What needs to be done =>
Keep images out and repeat all data exactly.

(Saved entries)
────────
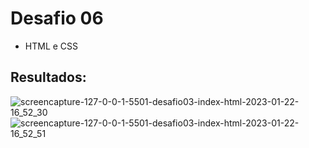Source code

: # Desafio 06
- HTML e CSS

## Resultados: 
![screencapture-127-0-0-1-5501-desafio03-index-html-2023-01-22-16_52_30](https://user-images.githubusercontent.com/89949855/213937289-6684fbd6-bdba-4d4b-a081-aeba39be7743.png)
![screencapture-127-0-0-1-5501-desafio03-index-html-2023-01-22-16_52_51](https://user-images.githubusercontent.com/89949855/213937290-7b062fea-79e5-4c45-86ea-d15da6490d06.png)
────────
Answer to this task =>
Source code

: # Desafio 06
- HTML e CSS

## Resultados: 
![screencapture-127-0-0-1-5501-desafio03-index-html-2023-01-22-16_52_30](https://user-images.githubusercontent.com/89949855/213937289-6684fbd6-bdba-4d4b-a081-aeba39be7743.png)
![screencapture-127-0-0-1-5501-desafio03-index-html-2023-01-22-16_52_51](https://user-images.githubusercontent.com/89949855/213937290-7b062fea-79e5-4c45-86ea-d15da6490d06.png)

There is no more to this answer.